From VOA Learning English, this is the Education Report.
Public universities in Nigeria have reopened after a nearly six-month long strike by teachers.
In the city of Bauchi, teachers are now back in classrooms at the Abubakar Tafawa Balewa University. History lecturer Maimuna Sadiq attempts to begin where she stopped teaching in June.
FILE - Students and workers carry placards as they march on the Lagos-Ikorodu highway to protest against the suspension of academic activities following a nation-wide strike embarked by lecturers in state-owned universities in Lagos.
"We had treated three topics. You can't remember? So you mean you were not reading?" said Balewa.
Students at public universities across Nigeria tell VOA they feel both happy and worry to be back.
"I am excited, apprehensive. You know, exams is next month. My project work is not completed. I have a lot to do," one student stated.
"We have to rush the semester to end it early, in order to make up the time that we spent on the strike," another student added.
Teachers tell VOA it is the students who lose because of the strike. Repeated strikes can add months, even years, to the time it takes to finish a study program.
A labor group, the Academic Staff Union of Universities suspended the strike in December. Part of the deal that ended the strike was a government promise to invest billions of dollars each year in university buildings and equipment. The money is to be spent during the next five years.
The government said that soon 25 percent of the nation's budget will be spent on education. The teachers and the government also agree to change it in working conditions and special allowances for those in administrative positions.
But some teachers say, the strike was really about pushing the government to make Nigeria's universities better.
Laz Emetike is with Delta State University. "It's for the benefit of all, not a benefit of lecturers only."
He says improvements in the universities, such as better science laboratories, what let Nigeria compete with other parts of the world.
Countries throughout Africa, not just Nigeria, are considering how to answer the exploding demand for admission to universities. These countries must also improve academic values and requirements and find ways to pay teachers enough to keep them.
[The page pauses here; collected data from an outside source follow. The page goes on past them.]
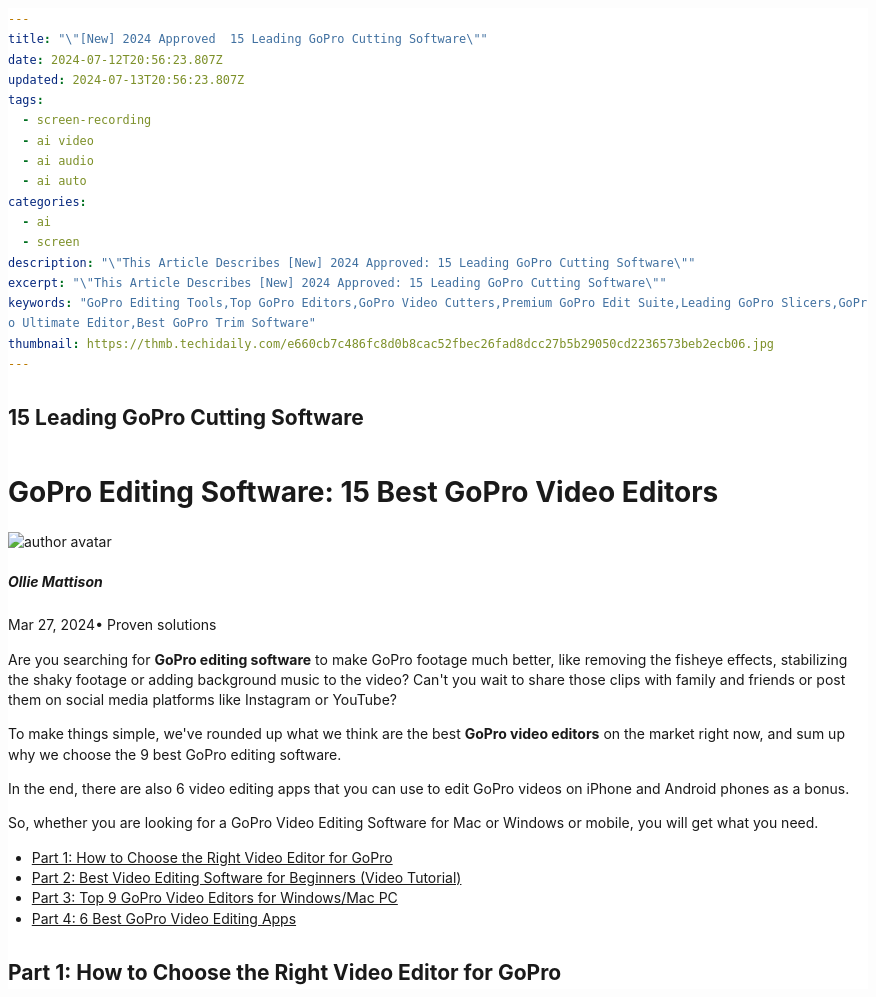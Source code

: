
 ```yaml
---
title: "\"[New] 2024 Approved  15 Leading GoPro Cutting Software\""
date: 2024-07-12T20:56:23.807Z
updated: 2024-07-13T20:56:23.807Z
tags: 
  - screen-recording
  - ai video
  - ai audio
  - ai auto
categories: 
  - ai
  - screen
description: "\"This Article Describes [New] 2024 Approved: 15 Leading GoPro Cutting Software\""
excerpt: "\"This Article Describes [New] 2024 Approved: 15 Leading GoPro Cutting Software\""
keywords: "GoPro Editing Tools,Top GoPro Editors,GoPro Video Cutters,Premium GoPro Edit Suite,Leading GoPro Slicers,GoPro Ultimate Editor,Best GoPro Trim Software"
thumbnail: https://thmb.techidaily.com/e660cb7c486fc8d0b8cac52fbec26fad8dcc27b5b29050cd2236573beb2ecb06.jpg
---
```


## 15 Leading GoPro Cutting Software

# GoPro Editing Software: 15 Best GoPro Video Editors

![author avatar](https://images.wondershare.com/filmora/article-images/ollie-mattison.jpg)

##### Ollie Mattison

 Mar 27, 2024• Proven solutions

Are you searching for **GoPro editing software** to make GoPro footage much better, like removing the fisheye effects, stabilizing the shaky footage or adding background music to the video? Can't you wait to share those clips with family and friends or post them on social media platforms like Instagram or YouTube?

To make things simple, we've rounded up what we think are the best **GoPro video editors** on the market right now, and sum up why we choose the 9 best GoPro editing software.

In the end, there are also 6 video editing apps that you can use to edit GoPro videos on iPhone and Android phones as a bonus.

So, whether you are looking for a GoPro Video Editing Software for Mac or Windows or mobile, you will get what you need.

* [Part 1: How to Choose the Right Video Editor for GoPro](#part1)
* [Part 2: Best Video Editing Software for Beginners (Video Tutorial)](#part2)
* [Part 3: Top 9 GoPro Video Editors for Windows/Mac PC](#part3)
* [Part 4: 6 Best GoPro Video Editing Apps](#part4)

## Part 1: How to Choose the Right Video Editor for GoPro
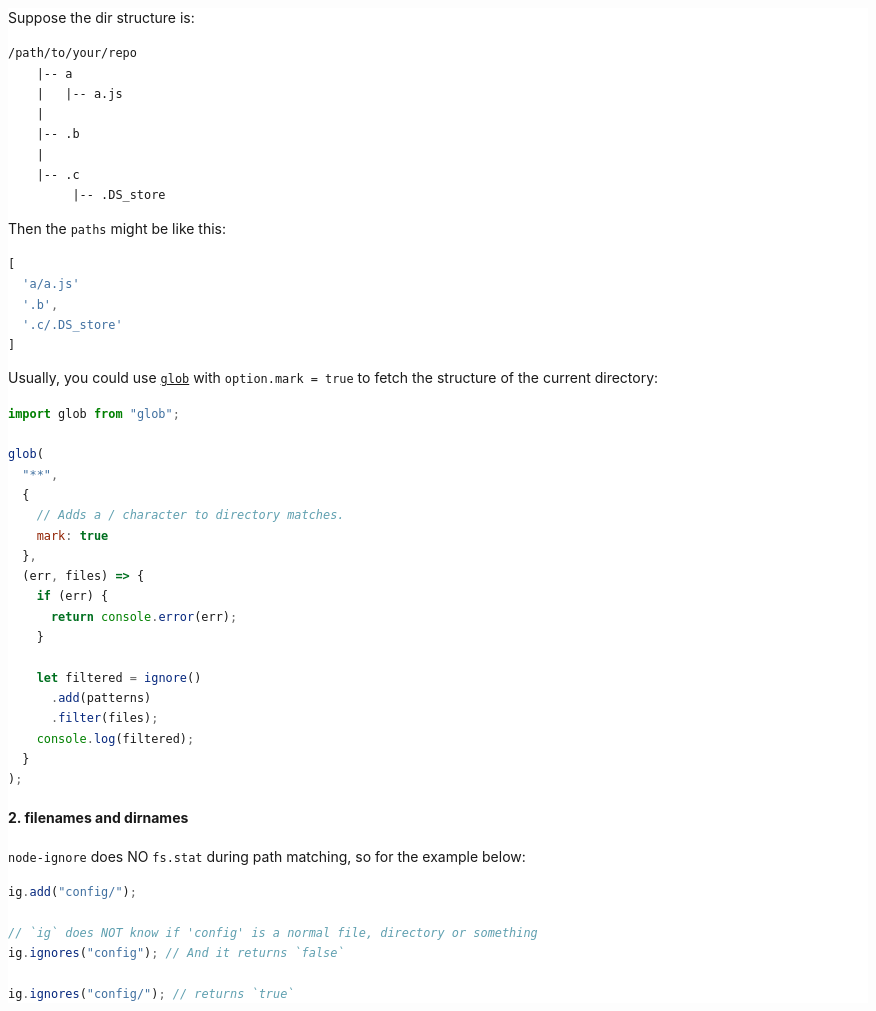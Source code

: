 Suppose the dir structure is:

```
/path/to/your/repo
    |-- a
    |   |-- a.js
    |
    |-- .b
    |
    |-- .c
         |-- .DS_store
```

Then the `paths` might be like this:

```js
[
  'a/a.js'
  '.b',
  '.c/.DS_store'
]
```

Usually, you could use [`glob`](http://npmjs.org/package/glob) with `option.mark = true` to fetch the structure of the current directory:

```js
import glob from "glob";

glob(
  "**",
  {
    // Adds a / character to directory matches.
    mark: true
  },
  (err, files) => {
    if (err) {
      return console.error(err);
    }

    let filtered = ignore()
      .add(patterns)
      .filter(files);
    console.log(filtered);
  }
);
```

#### 2. filenames and dirnames

`node-ignore` does NO `fs.stat` during path matching, so for the example below:

```js
ig.add("config/");

// `ig` does NOT know if 'config' is a normal file, directory or something
ig.ignores("config"); // And it returns `false`

ig.ignores("config/"); // returns `true`
```
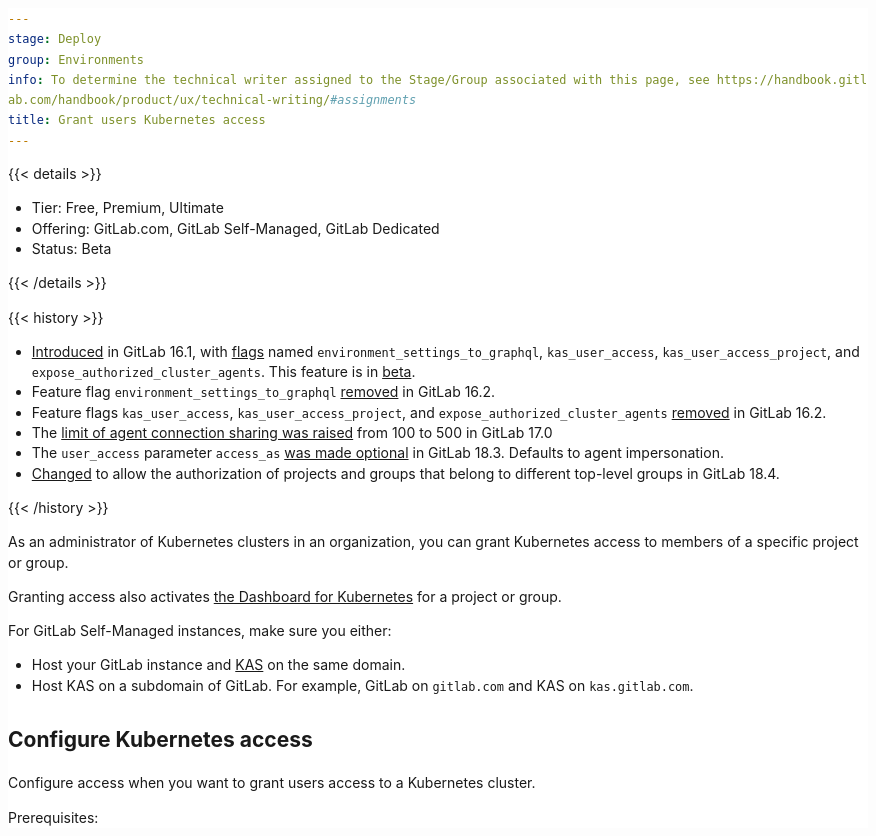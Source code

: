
 ```yaml
---
stage: Deploy
group: Environments
info: To determine the technical writer assigned to the Stage/Group associated with this page, see https://handbook.gitlab.com/handbook/product/ux/technical-writing/#assignments
title: Grant users Kubernetes access
---
```


{{< details >}}

- Tier: Free, Premium, Ultimate
- Offering: GitLab.com, GitLab Self-Managed, GitLab Dedicated
- Status: Beta

{{< /details >}}

{{< history >}}

- [Introduced](https://gitlab.com/gitlab-org/gitlab/-/issues/390769) in GitLab 16.1, with [flags](../../../administration/feature_flags/_index.md) named `environment_settings_to_graphql`, `kas_user_access`, `kas_user_access_project`, and `expose_authorized_cluster_agents`. This feature is in [beta](../../../policy/development_stages_support.md#beta).
- Feature flag `environment_settings_to_graphql` [removed](https://gitlab.com/gitlab-org/gitlab/-/merge_requests/124177) in GitLab 16.2.
- Feature flags `kas_user_access`, `kas_user_access_project`, and `expose_authorized_cluster_agents` [removed](https://gitlab.com/gitlab-org/gitlab/-/merge_requests/125835) in GitLab 16.2.
- The [limit of agent connection sharing was raised](https://gitlab.com/gitlab-org/gitlab/-/merge_requests/149844) from 100 to 500 in GitLab 17.0
- The `user_access` parameter `access_as` [was made optional](https://gitlab.com/gitlab-org/cluster-integration/gitlab-agent/-/merge_requests/2749) in GitLab 18.3. Defaults to agent impersonation.
- [Changed](https://gitlab.com/gitlab-org/gitlab/-/issues/557818) to allow the authorization of projects and groups that belong to different top-level groups in GitLab 18.4.

{{< /history >}}

As an administrator of Kubernetes clusters in an organization, you can grant Kubernetes access to members
of a specific project or group.

Granting access also activates [the Dashboard for Kubernetes](../../../ci/environments/kubernetes_dashboard.md) for a project or group.

For GitLab Self-Managed instances, make sure you either:

- Host your GitLab instance and [KAS](../../../administration/clusters/kas.md) on the same domain.
- Host KAS on a subdomain of GitLab. For example, GitLab on `gitlab.com` and KAS on `kas.gitlab.com`.

## Configure Kubernetes access

Configure access when you want to grant users access
to a Kubernetes cluster.

Prerequisites:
Experts tell VOA that Nigeria can not ignore this. Hundreds of thousands of young students pass college entrance exams each year but many can not attend public universities because there are not enough classrooms or teachers. Nigeria's population is expected to increase by 100 percent by the middle of this century.
University lecturers say they will be watching to make sure their schools get and effectively use the money the government has promised.
But for now, Nigerian Universities are filled with students and that is a good thing.
And that's the Education Report for VOA Learning English. I'm Bob Doughty.